Fixed : SHELL env variable not red - openldap-technical

7 Dec 2011


      Just to update on that :
I have received this RedHat update notification last night :
Synopsis
openldap bug fix and enhancement update
updated : 06/12/11
Subject
Updated openldap packages that fix number of bugs and add various enhancements
are now available for Red Hat Enterprise Linux 6.
Description
...
https://docs.redhat.com/docs/en-US/Red_Hat_Enterprise_Linux/6/html/6.2_Techn...

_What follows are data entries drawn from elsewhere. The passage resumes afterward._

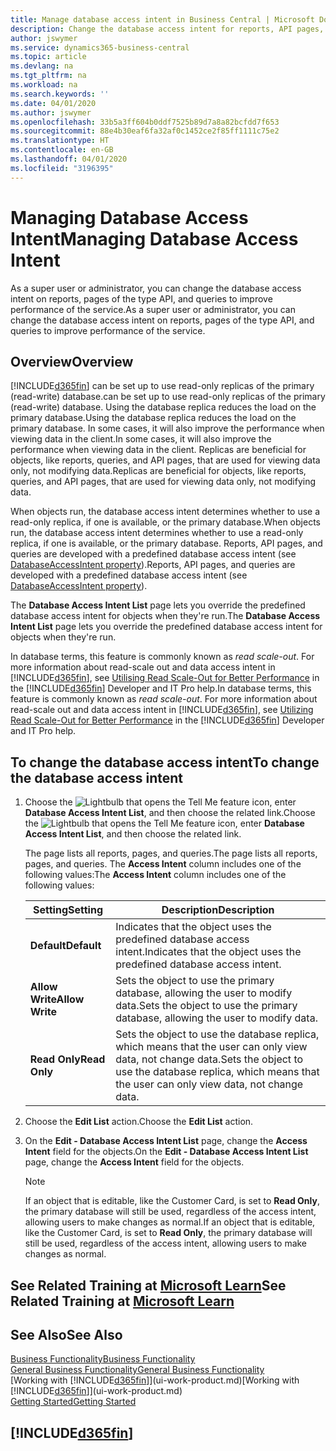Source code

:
 ```yaml
---
title: Manage database access intent in Business Central | Microsoft Docs
description: Change the database access intent for reports, API pages, and queries.
author: jswymer
ms.service: dynamics365-business-central
ms.topic: article
ms.devlang: na
ms.tgt_pltfrm: na
ms.workload: na
ms.search.keywords: ''
ms.date: 04/01/2020
ms.author: jswymer
ms.openlocfilehash: 33b5a3ff604b0ddf7525b89d7a8a82bcfdd7f653
ms.sourcegitcommit: 88e4b30eaf6fa32af0c1452ce2f85ff1111c75e2
ms.translationtype: HT
ms.contentlocale: en-GB
ms.lasthandoff: 04/01/2020
ms.locfileid: "3196395"
---
```

# <a name="managing-database-access-intent"></a><span data-ttu-id="e21b4-103">Managing Database Access Intent</span><span class="sxs-lookup"><span data-stu-id="e21b4-103">Managing Database Access Intent</span></span> 

<span data-ttu-id="e21b4-104">As a super user or administrator, you can change the database access intent on reports, pages of the type API, and queries to improve performance of the service.</span><span class="sxs-lookup"><span data-stu-id="e21b4-104">As a super user or administrator, you can change the database access intent on reports, pages of the type API, and queries to improve performance of the service.</span></span>

## <a name="overview"></a><span data-ttu-id="e21b4-105">Overview</span><span class="sxs-lookup"><span data-stu-id="e21b4-105">Overview</span></span>

[!INCLUDE[d365fin](includes/d365fin_md.md)] <span data-ttu-id="e21b4-106">can be set up to use read-only replicas of the primary (read-write) database.</span><span class="sxs-lookup"><span data-stu-id="e21b4-106">can be set up to use read-only replicas of the primary (read-write) database.</span></span> <span data-ttu-id="e21b4-107">Using the database replica reduces the load on the primary database.</span><span class="sxs-lookup"><span data-stu-id="e21b4-107">Using the database replica reduces the load on the primary database.</span></span> <span data-ttu-id="e21b4-108">In some cases, it will also improve the performance when viewing data in the client.</span><span class="sxs-lookup"><span data-stu-id="e21b4-108">In some cases, it will also improve the performance when viewing data in the client.</span></span> <span data-ttu-id="e21b4-109">Replicas are beneficial for objects, like reports, queries, and API pages, that are used for viewing data only, not modifying data.</span><span class="sxs-lookup"><span data-stu-id="e21b4-109">Replicas are beneficial for objects, like reports, queries, and API pages, that are used for viewing data only, not modifying data.</span></span>

<span data-ttu-id="e21b4-110">When objects run, the database access intent determines whether to use a read-only replica, if one is available, or the primary database.</span><span class="sxs-lookup"><span data-stu-id="e21b4-110">When objects run, the database access intent determines whether to use a read-only replica, if one is available, or the primary database.</span></span> <span data-ttu-id="e21b4-111">Reports, API pages, and queries are developed with a predefined database access intent (see [DatabaseAccessIntent property](/dynamics365/business-central/dev-itpro/developer/properties/devenv-dataaccessintent-property)).</span><span class="sxs-lookup"><span data-stu-id="e21b4-111">Reports, API pages, and queries are developed with a predefined database access intent (see [DatabaseAccessIntent property](/dynamics365/business-central/dev-itpro/developer/properties/devenv-dataaccessintent-property)).</span></span>

<span data-ttu-id="e21b4-112">The **Database Access Intent List** page lets you override the predefined database access intent for objects when they're run.</span><span class="sxs-lookup"><span data-stu-id="e21b4-112">The **Database Access Intent List** page lets you override the predefined database access intent for objects when they're run.</span></span>

<span data-ttu-id="e21b4-113">In database terms, this feature is commonly known as *read scale-out*. For more information about read-scale out and data access intent in [!INCLUDE[d365fin](includes/d365fin_md.md)], see [Utilising Read Scale-Out for Better Performance](https://review.docs.microsoft.com/en-us/dynamics365/business-central/dev-itpro/administration/database-read-scale-out-overview?branch=tfs337368-readscaleout) in the [!INCLUDE[d365fin](includes/d365fin_md.md)] Developer and IT Pro help.</span><span class="sxs-lookup"><span data-stu-id="e21b4-113">In database terms, this feature is commonly known as *read scale-out*. For more information about read-scale out and data access intent in [!INCLUDE[d365fin](includes/d365fin_md.md)], see [Utilizing Read Scale-Out for Better Performance](https://review.docs.microsoft.com/en-us/dynamics365/business-central/dev-itpro/administration/database-read-scale-out-overview?branch=tfs337368-readscaleout) in the [!INCLUDE[d365fin](includes/d365fin_md.md)] Developer and IT Pro help.</span></span>

## <a name="to-change-the-database-access-intent"></a><span data-ttu-id="e21b4-114">To change the database access intent</span><span class="sxs-lookup"><span data-stu-id="e21b4-114">To change the database access intent</span></span>

1. <span data-ttu-id="e21b4-115">Choose the ![Lightbulb that opens the Tell Me feature](media/ui-search/search_small.png "Tell me what you want to do") icon, enter **Database Access Intent List**, and then choose the related link.</span><span class="sxs-lookup"><span data-stu-id="e21b4-115">Choose the ![Lightbulb that opens the Tell Me feature](media/ui-search/search_small.png "Tell me what you want to do") icon, enter **Database Access Intent List**, and then choose the related link.</span></span>

    <span data-ttu-id="e21b4-116">The page lists all reports, pages, and queries.</span><span class="sxs-lookup"><span data-stu-id="e21b4-116">The page lists all reports, pages, and queries.</span></span> <span data-ttu-id="e21b4-117">The **Access Intent** column includes one of the following values:</span><span class="sxs-lookup"><span data-stu-id="e21b4-117">The **Access Intent** column includes one of the following values:</span></span>

    |<span data-ttu-id="e21b4-118">**Setting**</span><span class="sxs-lookup"><span data-stu-id="e21b4-118">**Setting**</span></span>|<span data-ttu-id="e21b4-119">**Description**</span><span class="sxs-lookup"><span data-stu-id="e21b4-119">**Description**</span></span>|  
    |------------|-------------|  
    |<span data-ttu-id="e21b4-120">**Default**</span><span class="sxs-lookup"><span data-stu-id="e21b4-120">**Default**</span></span>|<span data-ttu-id="e21b4-121">Indicates that the object uses the predefined database access intent.</span><span class="sxs-lookup"><span data-stu-id="e21b4-121">Indicates that the object uses the predefined database access intent.</span></span>|
    |<span data-ttu-id="e21b4-122">**Allow Write**</span><span class="sxs-lookup"><span data-stu-id="e21b4-122">**Allow Write**</span></span>|<span data-ttu-id="e21b4-123">Sets the object to use the primary database, allowing the user to modify data.</span><span class="sxs-lookup"><span data-stu-id="e21b4-123">Sets the object to use the primary database, allowing the user to modify data.</span></span>|
    |<span data-ttu-id="e21b4-124">**Read Only**</span><span class="sxs-lookup"><span data-stu-id="e21b4-124">**Read Only**</span></span>|<span data-ttu-id="e21b4-125">Sets the object to use the database replica, which means that the user can only view data, not change data.</span><span class="sxs-lookup"><span data-stu-id="e21b4-125">Sets the object to use the database replica, which means that the user can only view data, not change data.</span></span>|

2. <span data-ttu-id="e21b4-126">Choose the **Edit List** action.</span><span class="sxs-lookup"><span data-stu-id="e21b4-126">Choose the **Edit List** action.</span></span>

3. <span data-ttu-id="e21b4-127">On the **Edit - Database Access Intent List** page, change the **Access Intent** field for the objects.</span><span class="sxs-lookup"><span data-stu-id="e21b4-127">On the **Edit - Database Access Intent List** page, change the **Access Intent** field for the objects.</span></span>

    > [!NOTE]
    > <span data-ttu-id="e21b4-128">If an object that is editable, like the Customer Card, is set to **Read Only**, the primary database will still be used, regardless of the access intent, allowing users to make changes as normal.</span><span class="sxs-lookup"><span data-stu-id="e21b4-128">If an object that is editable, like the Customer Card, is set to **Read Only**, the primary database will still be used, regardless of the access intent, allowing users to make changes as normal.</span></span>

## <a name="see-related-training-at-microsoft-learn"></a><span data-ttu-id="e21b4-129">See Related Training at [Microsoft Learn](/learn/paths/deploy-configure-dynamics-365-business-central/)</span><span class="sxs-lookup"><span data-stu-id="e21b4-129">See Related Training at [Microsoft Learn](/learn/paths/deploy-configure-dynamics-365-business-central/)</span></span>

## <a name="see-also"></a><span data-ttu-id="e21b4-130">See Also</span><span class="sxs-lookup"><span data-stu-id="e21b4-130">See Also</span></span>
[<span data-ttu-id="e21b4-131">Business Functionality</span><span class="sxs-lookup"><span data-stu-id="e21b4-131">Business Functionality</span></span>](across-business-functionality.md)  
[<span data-ttu-id="e21b4-132">General Business Functionality</span><span class="sxs-lookup"><span data-stu-id="e21b4-132">General Business Functionality</span></span>](ui-across-business-areas.md)  
<span data-ttu-id="e21b4-133">[Working with [!INCLUDE[d365fin](includes/d365fin_md.md)]](ui-work-product.md)</span><span class="sxs-lookup"><span data-stu-id="e21b4-133">[Working with [!INCLUDE[d365fin](includes/d365fin_md.md)]](ui-work-product.md)</span></span>  
[<span data-ttu-id="e21b4-134">Getting Started</span><span class="sxs-lookup"><span data-stu-id="e21b4-134">Getting Started</span></span>](product-get-started.md)    

## [!INCLUDE[d365fin](includes/free_trial_md.md)]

I updated and the loginShell variable is now properly used over authentication
( with no change on my initial configuration).

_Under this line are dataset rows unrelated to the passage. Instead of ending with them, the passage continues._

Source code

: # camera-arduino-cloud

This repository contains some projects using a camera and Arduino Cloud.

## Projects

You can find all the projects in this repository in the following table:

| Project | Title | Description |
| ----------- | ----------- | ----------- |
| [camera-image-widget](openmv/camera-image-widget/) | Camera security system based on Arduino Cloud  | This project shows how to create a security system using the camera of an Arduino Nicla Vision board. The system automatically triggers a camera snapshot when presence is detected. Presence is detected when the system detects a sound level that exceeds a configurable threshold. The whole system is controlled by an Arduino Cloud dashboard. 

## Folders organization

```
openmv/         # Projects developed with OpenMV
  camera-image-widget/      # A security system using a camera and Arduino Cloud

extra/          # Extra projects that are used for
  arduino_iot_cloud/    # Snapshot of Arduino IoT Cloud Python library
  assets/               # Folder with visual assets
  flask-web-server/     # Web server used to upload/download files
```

I also see that many TLS issues that I have faced in the passed seem to have
been fixed : I'm going to check that.
Best,
---
olivier
On Thu, Dec 1, 2011 at 3:00 PM, Olivier ldap@guillard.nom.fr wrote:
...
Hello,
I have configured nss/pam on a REDHAT6 box to authenticate users
against an ldap : it works but I have a problem with getting my favorite
user shell when I log in.
The "loginShell" shell attribute sounds to not been used to provide users
with their favorite shell when they log in : may be I misunderstood the
usage of this "posixAccount" attribute ?
Thanks for your help, see below for additional indications :
$ ssh olivier@redhatbox.example.fr
olivier@redhatbox.example.fr's password:  < MY LDAP PASSWORD>
RHN Satellite kickstart on 2011-06-16
#####################
 #  redhatbox.example.fr #
 #                                  #
 #           Hello               #
 #####################
sh-4.1$ grep olivier /etc/passwd
           <returns nothing (no local entry for olivier)>
-sh-4.1$ pwd
/home/olivier  (my home directory found in ldap)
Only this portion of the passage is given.